Un objectif de longue date en transplantation se rapproche de la réalité
Des cliniciens-chercheurs de l’UPMC et de l’Université de Pittsburgh ont signalé une étape précoce mais importante en médecine de la transplantation : plusieurs receveurs de greffe de foie de donneur vivant, inclus dans un essai clinique pour la première fois chez l’humain, sont restés sans aucun médicament immunosuppresseur pendant plus de trois ans après avoir reçu, avant l’opération, une infusion de cellules immunitaires dérivées du donneur.
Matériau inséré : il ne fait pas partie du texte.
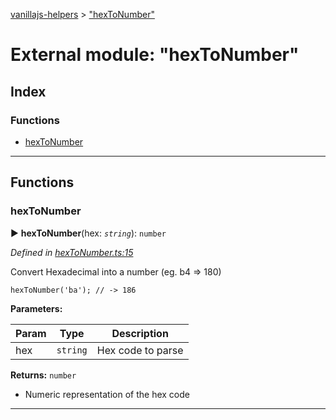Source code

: [vanillajs-helpers](../README.md) > ["hexToNumber"](../modules/_hextonumber_.md)



# External module: "hexToNumber"

## Index

### Functions

* [hexToNumber](_hextonumber_.md#hextonumber)



---
## Functions
<a id="hextonumber"></a>

###  hexToNumber

► **hexToNumber**(hex: *`string`*): `number`



*Defined in [hexToNumber.ts:15](https://github.com/Tokimon/vanillajs-helpers/blob/d7b5019/hexToNumber.ts#L15)*



Convert Hexadecimal into a number (eg. b4 => 180)

    hexToNumber('ba'); // -> 186


**Parameters:**

| Param | Type | Description |
| ------ | ------ | ------ |
| hex | `string`   |  Hex code to parse |





**Returns:** `number`
- Numeric representation of the hex code






___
L’essai, décrit dans Nature Communications, est de petite taille et encore à un stade précoce, mais ses implications sont considérables. Les receveurs de greffe d’organe nécessitent généralement une immunosuppression à vie pour empêcher leur système immunitaire d’attaquer l’organe donné. Ces médicaments sauvent des vies, mais ils entraînent des coûts importants, notamment des atteintes rénales, des complications métaboliques, un risque accru d’infection et une susceptibilité plus élevée à certains cancers et au diabète.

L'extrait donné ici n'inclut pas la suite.